- **TASK ITEM**:
Only certain lines below are wanted: those starting at the line containing "<li>📄 <code>search_images_view.py</code> —" and ending at the line containing "<li>📄 <code>app_bar_mixin.py</code> —", both included, each retyped exactly.

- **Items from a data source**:
§
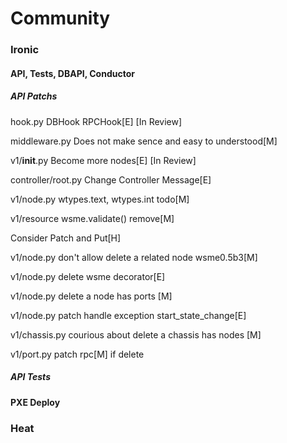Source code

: # Community

### Ironic

#### API, Tests, DBAPI, Conductor

##### API Patchs

hook.py DBHook RPCHook[E] [In Review]

middleware.py Does not make sence and easy to understood[M]

v1/__init__.py Become more nodes[E] [In Review]

controller/root.py Change Controller Message[E]

v1/node.py wtypes.text, wtypes.int todo[M]

v1/resource wsme.validate() remove[M]

Consider Patch and Put[H]

v1/node.py don't allow delete a related node wsme0.5b3[M]

v1/node.py delete wsme decorator[E]

v1/node.py delete a node has ports [M]

v1/node.py patch handle exception start_state_change[E]

v1/chassis.py courious about delete a chassis has nodes [M]

v1/port.py patch rpc[M] if delete

##### API Tests 

#### PXE Deploy



### Heat


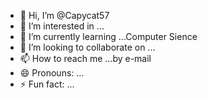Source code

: - 👋 Hi, I’m @Capycat57
- 👀 I’m interested in ...
- 🌱 I’m currently learning ...Computer Sience 
- 💞️ I’m looking to collaborate on ...
- 📫 How to reach me ...by e-mail
- 😄 Pronouns: ...
- ⚡ Fun fact: ...

<!---
Capycat57/Capycat57 is a ✨ special ✨ repository because its `README.md` (this file) appears on your GitHub profile.
You can click the Preview link to take a look at your changes.
--->
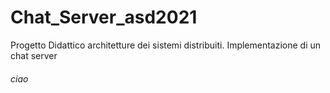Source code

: # Chat_Server_asd2021
Progetto Didattico architetture dei sistemi distribuiti. Implementazione di un chat server

###### ciao
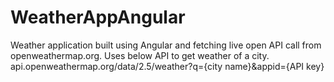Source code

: # WeatherAppAngular
Weather application built using Angular and fetching live open API call from openweathermap.org.
Uses below API to get weather of a city.
api.openweathermap.org/data/2.5/weather?q={city name}&appid={API key}
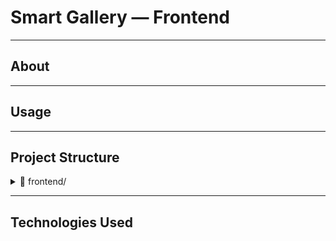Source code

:# Smart Gallery — Frontend

___
## About

___
## Usage

___
## Project Structure

<details>
  <summary>📂 frontend/</summary>
  <ul>
    <li>📄 <code>.dockerignore</code> — Files and folders excluded from Docker build context</li>
    <li>📄 <code>Dockerfile</code> — Instructions for building the frontend Docker image</li>
    <li>📄 <code>requirements.txt</code> — Python dependencies for the frontend</li>
    <details>
      <summary>📂 app/</summary>
      <ul>
        <li>📄 <code>main.py</code> — Entry point of the Flet-based UI application</li>
        <li>📄 <code>config.py</code> — Application configuration and constants</li>
        <li>📄 <code>routes.py</code> — Route management for page navigation</li>
        <details>
          <summary>📂 api/</summary>
          <ul>
            <li>📄 <code>__init__.py</code> — Marks the API module</li>
            <li>📄 <code>images_api.py</code> — API calls for bulk image operations</li>
            <li>📄 <code>image_api.py</code> — API calls for single image operations</li>
          </ul>
        </details>
        <details>
          <summary>📂 data/</summary>
          <ul>
            <li>📄 <code>__init__.py</code> — Marks the data module</li>
            <li>📄 <code>image_data.py</code> — Data structures and image-related logic</li>
          </ul>
        </details>
        <details>
          <summary>📂 views/</summary>
          <ul>
            <li>📄 <code>__init__.py</code> — Marks the views module</li>
            <li>📄 <code>base_view.py</code> — Base class for all views with shared logic</li>
            <li>📄 <code>home_view.py</code> — Home page layout with image grid</li>
            <li>📄 <code>images_view.py</code> — View for multiple images</li>
            <li>📄 <code>image_view.py</code> — View for a single image</li>
            <li>📄 <code>delete_images_view.py</code> — View for selecting and deleting images</li>
            <li>📄 <code>search_images_view.py</code> — View for searching images by text</li>
            <details>
              <summary>📂 mixins/</summary>
              <ul>
                <li>📄 <code>__init__.py</code> — Marks the mixins module</li>
                <li>📄 <code>app_bar_mixin.py</code> — Mixin for top app bar UI</li>
                <li>📄 <code>grid_mixin.py</code> — Mixin for image grid layout</li>
                <li>📄 <code>nav_bar_mixin.py</code> — Mixin for navigation bar UI</li>
              </ul>
            </details>
          </ul>
        </details>
      </ul>
    </details>
  </ul>
</details>


___
## Technologies Used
§
- **RESULT OF THIS TASK**:
            <li>📄 <code>search_images_view.py</code> — View for searching images by text</li>
            <details>
              <summary>📂 mixins/</summary>
              <ul>
                <li>📄 <code>__init__.py</code> — Marks the mixins module</li>
                <li>📄 <code>app_bar_mixin.py</code> — Mixin for top app bar UI</li>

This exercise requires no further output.